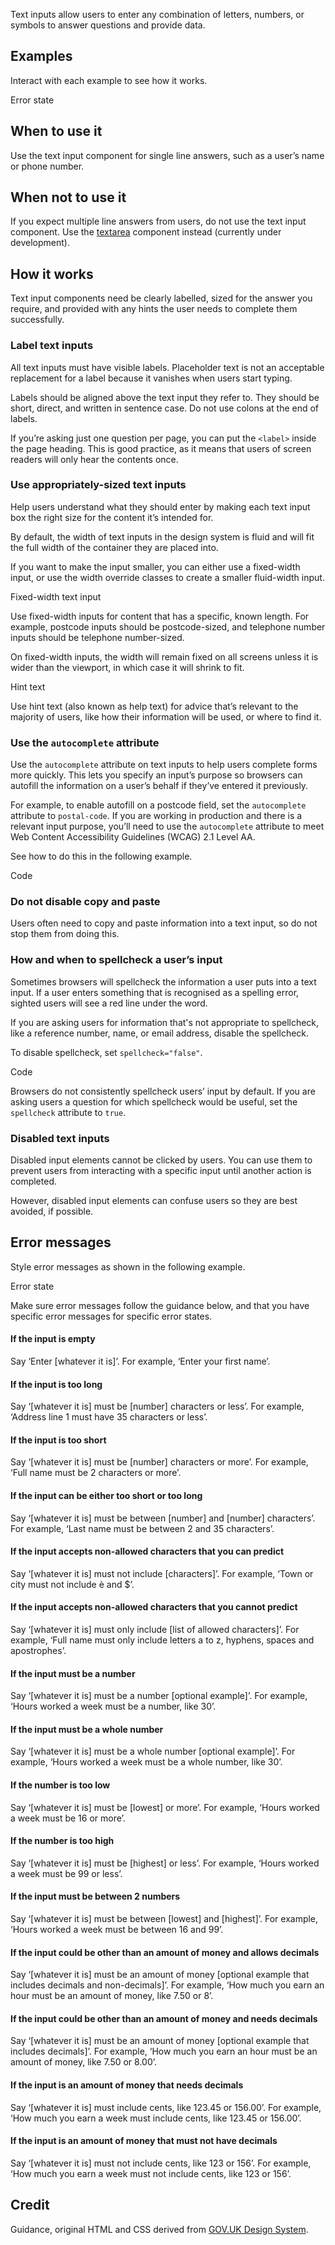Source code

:<P styleSize="large">
    Text inputs allow users to enter any combination of letters, numbers, or symbols to answer questions and provide data.
</P>

## Examples

Interact with each example to see how it works.

<ExampleContainer>
    <Example title="Example: Text input">
        <InputBlock type="text" label="Event name" name="anyName" id="anyId" />
    </Example>
</ExampleContainer>

<ExampleContainer>
    <ExampleHeading>Error state</ExampleHeading>
    <Example title="Example: Error state #1 (Text input)">
        <InputBlock type="text" label="Event name" name="anyName" id="anyId2f" errorId="anyErrorId2Error" error="Enter a known event name" />
    </Example>
</ExampleContainer>

## When to use it

Use the text input component for single line answers, such as a user’s name or phone number.

## When not to use it

If you expect multiple line answers from users, do not use the text input component. Use the [textarea](/components/Textarea) component instead (currently under development).

## How it works

Text input components need be clearly labelled, sized for the answer you require, and provided with any hints the user needs to complete them successfully.

### Label text inputs

All text inputs must have visible labels. Placeholder text is not an acceptable replacement for a label because it vanishes when users start typing.

Labels should be aligned above the text input they refer to. They should be short, direct, and written in sentence case. Do not use colons at the end of labels.

If you’re asking just one question per page, you can put the `<label>` inside the page heading. This is good practice, as it means that users of screen readers will only hear the contents once.

### Use appropriately-sized text inputs

Help users understand what they should enter by making each text input box the right size for the content it’s intended for.

By default, the width of text inputs in the design system is fluid and will fit the full width of the container they are placed into.

If you want to make the input smaller, you can either use a fixed-width input, or use the width override classes to create a smaller fluid-width input.

<ExampleContainer>
    <ExampleHeading>Fixed-width text input</ExampleHeading>
    <Example title="Example: Fixed-width text input">
        <ExampleSection>
            <InputBlock width="30" label="30 character width" hint="Fits a short sentence answer or a long address line." name="anyNameWidth30" id="anyId3" maxLength={30} hintId="anyHintId3" />
        </ExampleSection>
        <ExampleSection>
            <InputBlock type="email" width="20" label="20 character width" hint="Fits an email address." name="anyNameWidth20" id="anyId4" hintId="anyHintId4" maxLength={20} />
        </ExampleSection>
        <ExampleSection>
            <InputBlock width="10" label="10 character width" hint="Fits a name." name="anyNameWidth10" id="anyId5" hintId="anyHintId5" maxLength={10} />
        </ExampleSection>
        <ExampleSection>
            <InputBlock width="5" label="5 character width" hint="Fits a post code." name="anyNameWidth5" id="anyId6" hintId="anyHintId6" maxLength={5} />
        </ExampleSection>
        <ExampleSection>
            <InputBlock width="4" label="4 character width" hint="Fits a 4-digit group of a credit card number." name="anyNameWidth4" id="anyId7" hintId="anyHintId7" maxLength={4} />
        </ExampleSection>
        <ExampleSection>
            <InputBlock width="3" label="3 character width" hint="Fits a prefix for a mobile number." name="anyNameWidth3" id="anyId8" hintId="anyHintId8" maxLength={3} />
        </ExampleSection>
        <ExampleSection>
            <InputBlock width="2" label="2 character width" hint="Fits the 2-digit part of a bank account number." name="anyNameWidth2" id="anyId9" hintId="anyHintId9" maxLength={2} />
        </ExampleSection>
    </Example>
</ExampleContainer>

Use fixed-width inputs for content that has a specific, known length. For example, postcode inputs should be postcode-sized, and telephone number inputs should be telephone number-sized.

On fixed-width inputs, the width will remain fixed on all screens unless it is wider than the viewport, in which case it will shrink to fit.

<ExampleContainer>
    <ExampleHeading>Hint text</ExampleHeading>
    <Example title="Example: Hint text (Text input)">
        <InputBlock type="text" label="Event name" name="anyName" id="anyId10" hint="The name you'll use on promotional material" hintId="anyHintId10" />
    </Example>
</ExampleContainer>

Use hint text (also known as help text) for advice that’s relevant to the majority of users, like how their information will be used, or where to find it.

### Use the `autocomplete` attribute

Use the `autocomplete` attribute on text inputs to help users complete forms more quickly. This lets you specify an input’s purpose so browsers can autofill the information on a user’s behalf if they’ve entered it previously.

For example, to enable autofill on a postcode field, set the `autocomplete` attribute to `postal-code`. If you are working in production and there is a relevant input purpose, you’ll need to use the `autocomplete` attribute to meet Web Content Accessibility Guidelines (WCAG) 2.1 Level AA.

See how to do this in the following example.

<ExampleContainer>
    <ExampleHeading white>Code</ExampleHeading>
    <Example codeOnly>
        <InputBlock label="Your postal code" hint="Your postal code will be a four digit number." name="postalCode" id="postalId" hintId="postalHintId" autoComplete="postal-code" />
    </Example>
</ExampleContainer>

### Do not disable copy and paste

Users often need to copy and paste information into a text input, so do not stop them from doing this.

### How and when to spellcheck a user’s input

Sometimes browsers will spellcheck the information a user puts into a text input. If a user enters something that is recognised as a spelling error, sighted users will see a red line under the word.

If you are asking users for information that's not appropriate to spellcheck, like a reference number, name, or email address, disable the spellcheck.

To disable spellcheck, set `spellcheck="false"`.

<ExampleContainer>
    <ExampleHeading white>Code</ExampleHeading>
    <Example codeOnly>
        <InputBlock type="email" label="Your email address" hint="Please provide your personal email address that we'll contact you on." name="someEmail" id="anyId122" hintId="anyHintId122" spellCheck="false" />
    </Example>
</ExampleContainer>

Browsers do not consistently spellcheck users’ input by default. If you are asking users a question for which spellcheck would be useful, set the `spellcheck` attribute to `true`.

### Disabled text inputs

Disabled input elements cannot be clicked by users. You can use them to prevent users from interacting with a specific input until another action is completed.

However, disabled input elements can confuse users so they are best avoided, if possible.

## Error messages

Style error messages as shown in the following example.

<ExampleContainer>
    <ExampleHeading>Error state</ExampleHeading>
    <Example title="Example: Error state #2 (Text input)">
        <InputBlock type="text" label="Event name" hint="The name you'll use on promotional material" name="anyName" id="anyId2f" hintId="anyHintId2" errorId="anyErrorId2Error" error="Enter a known event name" />
    </Example>
</ExampleContainer>

Make sure error messages follow the guidance below, and that you have specific error messages for specific error states.

#### If the input is empty

Say ‘Enter [whatever it is]’. For example, ‘Enter your first name’.

#### If the input is too long

Say ‘[whatever it is] must be [number] characters or less’. For example, ‘Address line 1 must have 35 characters or less’.

#### If the input is too short

Say ‘[whatever it is] must be [number] characters or more’. For example, ‘Full name must be 2 characters or more’.

#### If the input can be either too short or too long

Say ‘[whatever it is] must be between [number] and [number] characters’. For example, ‘Last name must be between 2 and 35 characters’.

#### If the input accepts non-allowed characters that you can predict

Say ‘[whatever it is] must not include [characters]’. For example, ‘Town or city must not include è and \$’.

#### If the input accepts non-allowed characters that you cannot predict

Say ‘[whatever it is] must only include [list of allowed characters]’. For example, ‘Full name must only include letters a to z, hyphens, spaces and apostrophes’.

#### If the input must be a number

Say ‘[whatever it is] must be a number [optional example]’. For example, ‘Hours worked a week must be a number, like 30’.

#### If the input must be a whole number

Say ‘[whatever it is] must be a whole number [optional example]’. For example, ‘Hours worked a week must be a whole number, like 30’.

#### If the number is too low

Say ‘[whatever it is] must be [lowest] or more’. For example, ‘Hours worked a week must be 16 or more’.

#### If the number is too high

Say ‘[whatever it is] must be [highest] or less’. For example, ‘Hours worked a week must be 99 or less’.

#### If the input must be between 2 numbers

Say ‘[whatever it is] must be between [lowest] and [highest]’. For example, ‘Hours worked a week must be between 16 and 99’.

#### If the input could be other than an amount of money and allows decimals

Say ‘[whatever it is] must be an amount of money [optional example that includes decimals and non-decimals]’. For example, ‘How much you earn an hour must be an amount of money, like 7.50 or 8’.

#### If the input could be other than an amount of money and needs decimals

Say ‘[whatever it is] must be an amount of money [optional example that includes decimals]’. For example, ‘How much you earn an hour must be an amount of money, like 7.50 or 8.00’.

#### If the input is an amount of money that needs decimals

Say ‘[whatever it is] must include cents, like 123.45 or 156.00’. For example, ‘How much you earn a week must include cents, like 123.45 or 156.00’.

#### If the input is an amount of money that must not have decimals

Say ‘[whatever it is] must not include cents, like 123 or 156’. For example, ‘How much you earn a week must not include cents, like 123 or 156’.

## Credit

Guidance, original HTML and CSS derived from [GOV.UK Design System](https://github.com/alphagov/govuk-frontend).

Problem description = For this exercise, please output exactly the lines above starting at the line with "a prefix for" and ending at the line with "Hint text (Text", ends included.

Output of the exercise =
            <InputBlock width="3" label="3 character width" hint="Fits a prefix for a mobile number." name="anyNameWidth3" id="anyId8" hintId="anyHintId8" maxLength={3} />
        </ExampleSection>
        <ExampleSection>
            <InputBlock width="2" label="2 character width" hint="Fits the 2-digit part of a bank account number." name="anyNameWidth2" id="anyId9" hintId="anyHintId9" maxLength={2} />
        </ExampleSection>
    </Example>
</ExampleContainer>

Use fixed-width inputs for content that has a specific, known length. For example, postcode inputs should be postcode-sized, and telephone number inputs should be telephone number-sized.

On fixed-width inputs, the width will remain fixed on all screens unless it is wider than the viewport, in which case it will shrink to fit.

<ExampleContainer>
    <ExampleHeading>Hint text</ExampleHeading>
    <Example title="Example: Hint text (Text input)">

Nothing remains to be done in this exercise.